Pogue v. Ratelle

58 F. Supp. 2d 1140, 99 Daily Journal DAR 10643, 1999 U.S. Dist. LEXIS 12193, 1999 WL 592269
CourtDistrict Court, S.D. California
DecidedJuly 30, 1999
Docket3:98-cv-00922
StatusPublished

This text of 58 F. Supp. 2d 1140 (Pogue v. Ratelle) is published on Counsel Stack Legal Research, covering District Court, S.D. California primary law. Counsel Stack provides free access to over 12 million legal documents including statutes, case law, regulations, and constitutions.

Bluebook
Pogue v. Ratelle, 58 F. Supp. 2d 1140, 99 Daily Journal DAR 10643, 1999 U.S. Dist. LEXIS 12193, 1999 WL 592269 (S.D. Cal. 1999).

Opinion

ORDER ADOPTING THE MAGISTRATE JUDGE’S REPORT AND RECOMMENDATION DENYING THE PETITION FOR WRIT OF HABEAS CORPUS AND DENYING MOTION TO PRODUCE PERTINENT RECORDS

KEEP, District Judge.

On May 15, 1998, Petitioner, a state prisoner proceeding pro se, filed a petition for writ of habeas corpus pursuant to 28 U.S.C. § 2254. Petitioner filed supplemental briefing on June 30, 1998, after *1141 receiving permission to do so from the Magistrate Judge Larry A. Burns.
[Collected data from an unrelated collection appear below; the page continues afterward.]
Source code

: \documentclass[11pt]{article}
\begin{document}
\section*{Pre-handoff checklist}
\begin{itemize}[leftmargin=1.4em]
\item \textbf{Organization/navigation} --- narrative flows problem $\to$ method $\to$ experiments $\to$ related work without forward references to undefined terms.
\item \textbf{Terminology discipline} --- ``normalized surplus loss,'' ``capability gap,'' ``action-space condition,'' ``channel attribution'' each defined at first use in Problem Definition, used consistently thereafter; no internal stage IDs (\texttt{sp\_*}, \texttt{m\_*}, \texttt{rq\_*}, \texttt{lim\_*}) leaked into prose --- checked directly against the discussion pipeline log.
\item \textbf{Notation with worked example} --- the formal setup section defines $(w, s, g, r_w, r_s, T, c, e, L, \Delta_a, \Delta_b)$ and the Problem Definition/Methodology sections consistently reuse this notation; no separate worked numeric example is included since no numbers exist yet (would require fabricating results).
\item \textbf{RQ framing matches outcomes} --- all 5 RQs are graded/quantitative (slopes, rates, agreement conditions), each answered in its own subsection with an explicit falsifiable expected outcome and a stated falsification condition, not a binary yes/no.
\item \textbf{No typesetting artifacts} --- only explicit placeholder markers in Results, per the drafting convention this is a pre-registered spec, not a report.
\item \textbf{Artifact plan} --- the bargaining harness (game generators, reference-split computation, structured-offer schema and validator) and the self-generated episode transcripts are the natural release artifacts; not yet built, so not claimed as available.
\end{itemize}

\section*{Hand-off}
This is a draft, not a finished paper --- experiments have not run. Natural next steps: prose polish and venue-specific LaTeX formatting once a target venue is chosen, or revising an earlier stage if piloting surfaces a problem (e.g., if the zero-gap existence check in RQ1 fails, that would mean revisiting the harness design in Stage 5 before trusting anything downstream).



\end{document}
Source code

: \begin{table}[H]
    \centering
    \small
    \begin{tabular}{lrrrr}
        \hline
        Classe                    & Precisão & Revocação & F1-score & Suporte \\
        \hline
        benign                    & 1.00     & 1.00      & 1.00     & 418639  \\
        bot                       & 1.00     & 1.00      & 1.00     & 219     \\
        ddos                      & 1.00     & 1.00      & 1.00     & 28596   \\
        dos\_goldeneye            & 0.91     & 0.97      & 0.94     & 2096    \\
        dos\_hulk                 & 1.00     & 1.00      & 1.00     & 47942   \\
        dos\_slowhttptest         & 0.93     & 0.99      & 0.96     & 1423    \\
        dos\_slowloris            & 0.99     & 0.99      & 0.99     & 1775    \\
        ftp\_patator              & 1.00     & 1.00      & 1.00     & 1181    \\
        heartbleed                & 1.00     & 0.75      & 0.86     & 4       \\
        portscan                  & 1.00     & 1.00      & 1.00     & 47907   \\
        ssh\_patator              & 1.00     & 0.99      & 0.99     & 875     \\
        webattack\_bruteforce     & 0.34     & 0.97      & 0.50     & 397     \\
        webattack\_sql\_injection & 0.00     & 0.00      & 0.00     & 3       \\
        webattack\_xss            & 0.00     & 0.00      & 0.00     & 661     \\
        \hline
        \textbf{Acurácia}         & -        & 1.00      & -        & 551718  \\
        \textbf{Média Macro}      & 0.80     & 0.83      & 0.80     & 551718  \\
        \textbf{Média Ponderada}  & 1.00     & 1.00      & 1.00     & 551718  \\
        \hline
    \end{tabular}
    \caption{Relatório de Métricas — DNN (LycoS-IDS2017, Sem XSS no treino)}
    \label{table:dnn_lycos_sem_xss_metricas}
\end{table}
On May 4, 1999, Magistrate Judge Larry A. Burns issued a Report and Recommendation (“R & R”) denying the petition. Magistrate Judge Burns submitted the R & R to this court pursuant to 28 U.S.C. § 636(b)(1). In the R & R, Magistrate Judge Burns ordered that the parties may file any objections to the R & R by June 7, 1999, and allowed any reply to be filed by June 21, 1999. On May 14, 1999, Respondent John M. Ratelle, filed objections. On May 20, 1999, Petitioner Leon H. Pogue filed objections which also contained references to Ratelle’s objections. Respondent did not file a reply.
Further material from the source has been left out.